LETTERE DA BERLINO (Alone in Berlin)

Regia: Vincent Pérez, Sceneggiatura: Vincent Pérez, Achim Von Borries (da un romanzo di Hans Fallada, Cast: Emma Thompson, Brendan Gleeson, Daniel Brühl

Consigliato perché: Le ottime interpretazioni dei protagonisti rendono ancora più emozionante una storia vera di coraggio e amore.
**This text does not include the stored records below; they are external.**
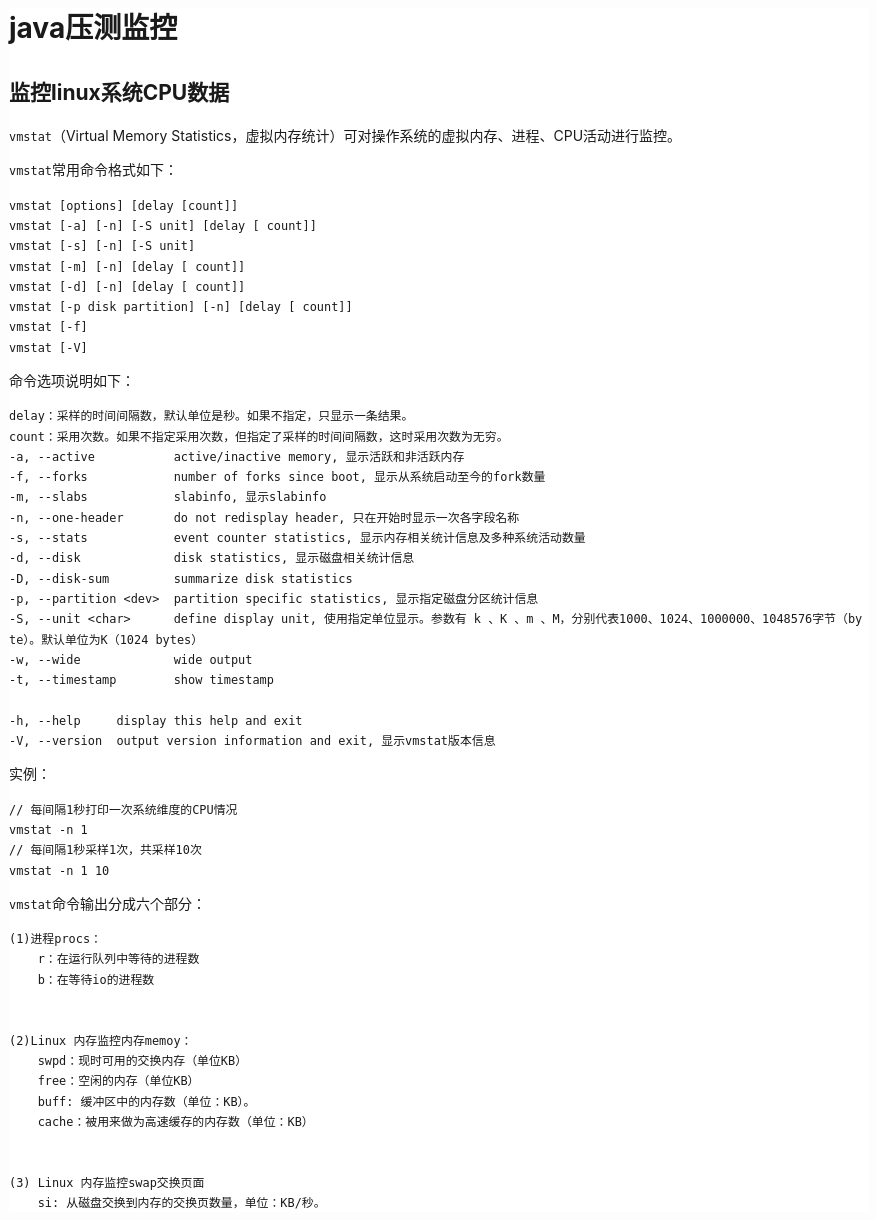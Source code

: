 # java压测监控

## 监控linux系统CPU数据

`vmstat`（Virtual Memory Statistics，虚拟内存统计）可对操作系统的虚拟内存、进程、CPU活动进行监控。

`vmstat`常用命令格式如下：

```
vmstat [options] [delay [count]]
vmstat [-a] [-n] [-S unit] [delay [ count]]
vmstat [-s] [-n] [-S unit]
vmstat [-m] [-n] [delay [ count]]
vmstat [-d] [-n] [delay [ count]]
vmstat [-p disk partition] [-n] [delay [ count]]
vmstat [-f]
vmstat [-V]
```

命令选项说明如下：

```
delay：采样的时间间隔数，默认单位是秒。如果不指定，只显示一条结果。
count：采用次数。如果不指定采用次数，但指定了采样的时间间隔数，这时采用次数为无穷。
-a, --active           active/inactive memory, 显示活跃和非活跃内存
-f, --forks            number of forks since boot, 显示从系统启动至今的fork数量
-m, --slabs            slabinfo, 显示slabinfo
-n, --one-header       do not redisplay header, 只在开始时显示一次各字段名称
-s, --stats            event counter statistics, 显示内存相关统计信息及多种系统活动数量
-d, --disk             disk statistics, 显示磁盘相关统计信息
-D, --disk-sum         summarize disk statistics
-p, --partition <dev>  partition specific statistics, 显示指定磁盘分区统计信息
-S, --unit <char>      define display unit, 使用指定单位显示。参数有 k 、K 、m 、M，分别代表1000、1024、1000000、1048576字节（byte）。默认单位为K（1024 bytes）
-w, --wide             wide output
-t, --timestamp        show timestamp

-h, --help     display this help and exit
-V, --version  output version information and exit, 显示vmstat版本信息
```

实例：

```
// 每间隔1秒打印一次系统维度的CPU情况
vmstat -n 1
// 每间隔1秒采样1次，共采样10次
vmstat -n 1 10
```

`vmstat`命令输出分成六个部分：

```
(1)进程procs： 
    r：在运行队列中等待的进程数
    b：在等待io的进程数
 
 
(2)Linux 内存监控内存memoy： 
    swpd：现时可用的交换内存（单位KB）
    free：空闲的内存（单位KB）
    buff: 缓冲区中的内存数（单位：KB）。
    cache：被用来做为高速缓存的内存数（单位：KB）
 
 
(3) Linux 内存监控swap交换页面 
    si: 从磁盘交换到内存的交换页数量，单位：KB/秒。
```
Tratto dal romanzo “Ognuno muore solo” di Hans Fallada, il film racconta la storia dei coniugi tedeschi Quangel che, dopo aver perso il figlio in guerra, sfidano il regime nazista lasciando per le strade di Berlino cartoline anonime con messaggi inneggianti alla libertà. La bellezza del film è data soprattutto dal modo delicato in cui il regista racconta il coraggio dei protagonisti: nonostante le loro azioni siano incredibilmente rischiose e le atmosfere siano spesso opprimenti, il film non si trasforma mai in un thriller. Il punto focale, invece, sono sempre le motivazioni profonde dei due personaggi principali: abbattere il muro di bugie del regime, che li ha privati del figlio, e provare a dare un senso alla propria sofferenza, testimoniandola ad altri berlinesi come loro. Anche nel dolore, entrambi conservano una dignità rara, che colpisce e mette in discussione perfino il determinato ufficiale di polizia che dà loro la caccia. Proprio quest'ultimo si ritrova metaforicamente schiacciato dalle scatole in cui sono contenute le cartoline: mentre lui dubita della sua stessa fedeltà al partito, le pareti del suo ufficio sono tappezzate dalle prove del coraggio dei coniugi Quangel, semplici operai che cercano di bloccare gli ingranaggi del regime. La fotografia del film gioca sul contrasto tra luce e buio; la macchina da presa sosta spesso sui volti dei personaggi, per sottolinearne le emozioni senza bisogno di ricorrere al dialogo. Ma l'elemento su cui il regista si sofferma maggiormente è il gesto. Nel film sono presenti almeno due sequenze in cui vengono inquadrate in rapida successione mani che scrivono cartoline, che le raccolgono, le poggiano, o le leggono - dettagli significativi e simbolici, che rappresentano tutta la popolazione di Berlino cui i protagonisti cercano di rivolgersi. Il fatto che in queste sequenze non siano mai inquadrati dei volti, inoltre, rende universale il richiamo dei messaggi. Ugualmente affascinante è il tono del film, che conquista lo spettatore e lo emoziona grazie alle ottime interpretazioni dei protagonisti, senza bisogno di effetti speciali rumorosi o colonne sonore invadenti.